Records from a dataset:
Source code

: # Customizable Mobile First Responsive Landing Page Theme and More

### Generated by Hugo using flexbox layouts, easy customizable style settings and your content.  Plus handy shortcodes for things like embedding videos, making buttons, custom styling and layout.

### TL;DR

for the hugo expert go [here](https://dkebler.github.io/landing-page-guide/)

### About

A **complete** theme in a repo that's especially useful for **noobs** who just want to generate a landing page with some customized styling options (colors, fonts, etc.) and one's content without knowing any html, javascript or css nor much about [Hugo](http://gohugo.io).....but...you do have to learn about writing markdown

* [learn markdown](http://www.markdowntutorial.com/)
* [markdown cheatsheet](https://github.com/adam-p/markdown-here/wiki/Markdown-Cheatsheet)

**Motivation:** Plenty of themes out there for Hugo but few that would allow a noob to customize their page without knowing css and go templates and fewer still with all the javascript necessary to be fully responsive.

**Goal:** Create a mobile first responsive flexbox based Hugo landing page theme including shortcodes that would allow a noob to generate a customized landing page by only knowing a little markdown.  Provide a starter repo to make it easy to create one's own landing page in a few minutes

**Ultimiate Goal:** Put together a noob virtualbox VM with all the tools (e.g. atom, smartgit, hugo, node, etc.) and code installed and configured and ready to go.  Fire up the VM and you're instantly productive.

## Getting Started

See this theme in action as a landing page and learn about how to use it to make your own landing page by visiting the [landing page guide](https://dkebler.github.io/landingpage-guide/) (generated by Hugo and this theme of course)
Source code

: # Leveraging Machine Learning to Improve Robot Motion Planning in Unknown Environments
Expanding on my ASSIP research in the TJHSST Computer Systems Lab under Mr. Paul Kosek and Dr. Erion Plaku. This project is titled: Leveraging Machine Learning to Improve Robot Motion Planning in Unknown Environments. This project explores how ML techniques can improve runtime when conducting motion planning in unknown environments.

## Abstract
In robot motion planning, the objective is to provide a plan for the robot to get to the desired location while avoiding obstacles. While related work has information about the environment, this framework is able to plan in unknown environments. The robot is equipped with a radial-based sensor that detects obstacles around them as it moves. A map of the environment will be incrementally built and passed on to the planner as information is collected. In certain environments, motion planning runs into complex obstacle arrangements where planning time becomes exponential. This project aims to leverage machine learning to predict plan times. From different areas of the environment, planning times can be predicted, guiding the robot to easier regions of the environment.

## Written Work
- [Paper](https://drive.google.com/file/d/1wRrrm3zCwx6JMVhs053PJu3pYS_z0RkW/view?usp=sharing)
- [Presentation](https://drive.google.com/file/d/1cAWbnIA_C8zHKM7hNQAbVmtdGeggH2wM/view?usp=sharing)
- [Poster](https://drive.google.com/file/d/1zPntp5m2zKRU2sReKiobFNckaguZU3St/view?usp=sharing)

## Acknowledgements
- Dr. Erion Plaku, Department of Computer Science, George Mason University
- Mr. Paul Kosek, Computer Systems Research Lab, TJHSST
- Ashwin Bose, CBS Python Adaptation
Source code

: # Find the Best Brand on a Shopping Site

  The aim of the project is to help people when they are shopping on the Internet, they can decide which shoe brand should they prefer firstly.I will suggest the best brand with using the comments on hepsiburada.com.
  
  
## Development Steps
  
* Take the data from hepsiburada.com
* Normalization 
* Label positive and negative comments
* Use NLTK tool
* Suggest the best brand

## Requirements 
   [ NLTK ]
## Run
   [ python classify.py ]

*Assigned task:* Which lines above contain "Goal"? Show each of them.

*Written response:*
**Goal:** Create a mobile first responsive flexbox based Hugo landing page theme including shortcodes that would allow a noob to generate a customized landing page by only knowing a little markdown.  Provide a starter repo to make it easy to create one's own landing page in a few minutes
**Ultimiate Goal:** Put together a noob virtualbox VM with all the tools (e.g. atom, smartgit, hugo, node, etc.) and code installed and configured and ready to go.  Fire up the VM and you're instantly productive.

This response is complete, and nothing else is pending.